Start of RECORDED DATA
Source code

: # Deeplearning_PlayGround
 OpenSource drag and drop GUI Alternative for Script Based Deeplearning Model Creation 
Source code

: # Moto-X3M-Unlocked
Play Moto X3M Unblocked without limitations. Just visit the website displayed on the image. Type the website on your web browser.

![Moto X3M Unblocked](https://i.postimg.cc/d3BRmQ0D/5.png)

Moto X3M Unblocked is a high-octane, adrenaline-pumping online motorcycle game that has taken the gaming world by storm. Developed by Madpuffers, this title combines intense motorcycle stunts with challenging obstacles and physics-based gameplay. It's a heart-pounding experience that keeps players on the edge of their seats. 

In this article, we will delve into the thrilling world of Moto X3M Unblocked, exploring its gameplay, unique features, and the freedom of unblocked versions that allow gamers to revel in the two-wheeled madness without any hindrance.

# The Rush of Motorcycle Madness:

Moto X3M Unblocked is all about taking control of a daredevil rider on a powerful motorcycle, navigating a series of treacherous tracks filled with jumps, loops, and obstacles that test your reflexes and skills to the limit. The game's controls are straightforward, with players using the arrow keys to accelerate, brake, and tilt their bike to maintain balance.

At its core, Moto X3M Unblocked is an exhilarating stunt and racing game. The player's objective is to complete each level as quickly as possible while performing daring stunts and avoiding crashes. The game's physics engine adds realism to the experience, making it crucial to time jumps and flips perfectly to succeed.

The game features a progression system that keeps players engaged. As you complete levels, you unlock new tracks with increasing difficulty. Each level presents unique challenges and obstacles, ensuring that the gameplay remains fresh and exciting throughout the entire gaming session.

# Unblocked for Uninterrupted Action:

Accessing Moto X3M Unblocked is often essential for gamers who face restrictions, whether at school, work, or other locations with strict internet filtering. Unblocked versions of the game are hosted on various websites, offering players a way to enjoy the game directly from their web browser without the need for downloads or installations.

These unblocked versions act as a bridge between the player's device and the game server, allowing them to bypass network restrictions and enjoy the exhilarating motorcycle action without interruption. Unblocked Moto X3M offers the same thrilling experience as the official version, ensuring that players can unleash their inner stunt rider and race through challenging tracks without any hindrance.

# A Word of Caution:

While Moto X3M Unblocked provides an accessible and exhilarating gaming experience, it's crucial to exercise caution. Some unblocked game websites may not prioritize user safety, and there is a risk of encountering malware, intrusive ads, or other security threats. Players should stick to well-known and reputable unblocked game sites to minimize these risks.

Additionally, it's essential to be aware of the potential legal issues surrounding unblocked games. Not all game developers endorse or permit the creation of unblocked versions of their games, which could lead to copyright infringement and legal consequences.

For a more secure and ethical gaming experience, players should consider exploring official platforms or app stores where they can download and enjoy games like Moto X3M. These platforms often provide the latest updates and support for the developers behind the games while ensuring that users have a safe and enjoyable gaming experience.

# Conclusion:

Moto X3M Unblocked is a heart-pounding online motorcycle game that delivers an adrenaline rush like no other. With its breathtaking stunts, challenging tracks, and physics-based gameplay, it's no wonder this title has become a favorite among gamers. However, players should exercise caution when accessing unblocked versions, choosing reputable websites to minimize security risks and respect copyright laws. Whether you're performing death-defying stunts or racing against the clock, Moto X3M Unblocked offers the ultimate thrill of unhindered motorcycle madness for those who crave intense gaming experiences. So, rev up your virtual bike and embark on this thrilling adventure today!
End of RECORDED DATA
_WORK TASK_
Note every line above where the string "exploring" shows up, and copy those lines.

_REPLY_
In this article, we will delve into the thrilling world of Moto X3M Unblocked, exploring its gameplay, unique features, and the freedom of unblocked versions that allow gamers to revel in the two-wheeled madness without any hindrance.
For a more secure and ethical gaming experience, players should consider exploring official platforms or app stores where they can download and enjoy games like Moto X3M. These platforms often provide the latest updates and support for the developers behind the games while ensuring that users have a safe and enjoyable gaming experience.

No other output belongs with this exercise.